Records for the task Block Start

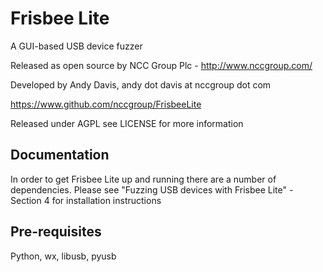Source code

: Frisbee Lite
============
A GUI-based USB device fuzzer

Released as open source by NCC Group Plc - http://www.nccgroup.com/

Developed by Andy Davis, andy dot davis at nccgroup dot com

https://www.github.com/nccgroup/FrisbeeLite

Released under AGPL see LICENSE for more information

## Documentation

In order to get Frisbee Lite up and running there are a number of dependencies. Please see "Fuzzing USB devices with
Frisbee Lite" - Section 4 for installation instructions

## Pre-requisites

Python, wx, libusb, pyusb

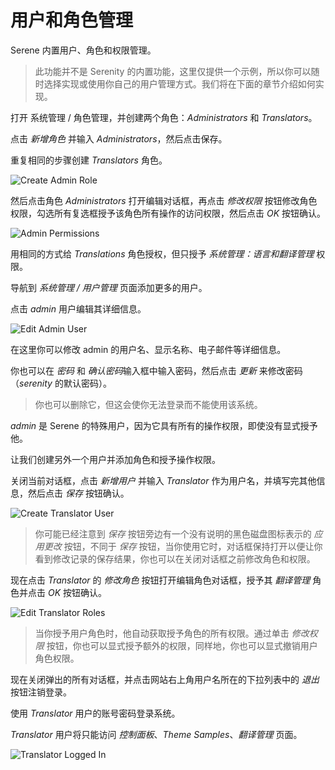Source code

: # 用户和角色管理 

Serene 内置用户、角色和权限管理。 

> 此功能并不是 Serenity 的内置功能，这里仅提供一个示例，所以你可以随时选择实现或使用你自己的用户管理方式。我们将在下面的章节介绍如何实现。

打开 系统管理 / 角色管理，并创建两个角色：*Administrators* 和 *Translators*。  

点击 *新增角色* 并输入 *Administrators*，然后点击保存。

重复相同的步骤创建 *Translators* 角色。

![Create Admin Role](img/create_admin_role.png)

然后点击角色 *Administrators* 打开编辑对话框，再点击 *修改权限* 按钮修改角色权限，勾选所有复选框授予该角色所有操作的访问权限，然后点击 *OK* 按钮确认。 

![Admin Permissions](img/admin_permissions.png)

用相同的方式给 *Translations* 角色授权，但只授予 *系统管理：语言和翻译管理* 权限。

导航到 *系统管理 / 用户管理* 页面添加更多的用户。

点击 *admin* 用户编辑其详细信息。

![Edit Admin User](img/edit_admin_user.png)

在这里你可以修改 admin 的用户名、显示名称、电子邮件等详细信息。

你也可以在 *密码* 和 *确认密码*输入框中输入密码，然后点击 *更新* 来修改密码（*serenity* 的默认密码）。

> 你也可以删除它，但这会使你无法登录而不能使用该系统。

*admin* 是 Serene 的特殊用户，因为它具有所有的操作权限，即使没有显式授予他。

让我们创建另外一个用户并添加角色和授予操作权限。

关闭当前对话框，点击 *新增用户* 并输入 *Translator* 作为用户名，并填写完其他信息，然后点击 *保存* 按钮确认。

![Create Translator User](img/create_translator_user.png)

> 你可能已经注意到 *保存* 按钮旁边有一个没有说明的黑色磁盘图标表示的 *应用更改* 按钮，不同于 *保存* 按钮，当你使用它时，对话框保持打开以便让你看到修改记录的保存结果，你也可以在关闭对话框之前修改角色和权限。

现在点击 *Translator* 的 *修改角色* 按钮打开编辑角色对话框，授予其 *翻译管理* 角色并点击 *OK* 按钮确认。

![Edit Translator Roles](img/edit_translator_roles.png)

> 当你授予用户角色时，他自动获取授予角色的所有权限。通过单击 *修改权限* 按钮，你也可以显式授予额外的权限，同样地，你也可以显式撤销用户角色权限。

现在关闭弹出的所有对话框，并点击网站右上角用户名所在的下拉列表中的 *退出* 按钮注销登录。 

使用 *Translator* 用户的账号密码登录系统。

*Translator* 用户将只能访问 *控制面板*、*Theme Samples*、*翻译管理* 页面。

![Translator Logged In](img/translator_logged_in.png)



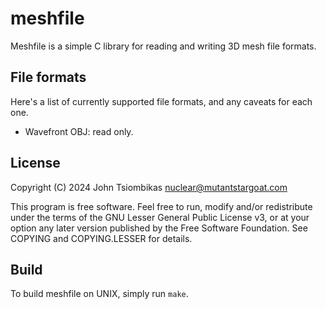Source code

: meshfile
========

Meshfile is a simple C library for reading and writing 3D mesh file formats.

File formats
------------
Here's a list of currently supported file formats, and any caveats for each one.

 - Wavefront OBJ: read only.

License
-------
Copyright (C) 2024 John Tsiombikas <nuclear@mutantstargoat.com>

This program is free software. Feel free to run, modify and/or redistribute
under the terms of the GNU Lesser General Public License v3, or at your option
any later version published by the Free Software Foundation. 
See COPYING and COPYING.LESSER for details.

Build
-----
To build meshfile on UNIX, simply run `make`.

Records for the task Block End

Assignment: Repeat, exactly as they stand above, the lines from the line with "Here's a list" to the line with "Copyright (C) 2024", both lines included.

Response box:
Here's a list of currently supported file formats, and any caveats for each one.

 - Wavefront OBJ: read only.

License
-------
Copyright (C) 2024 John Tsiombikas <nuclear@mutantstargoat.com>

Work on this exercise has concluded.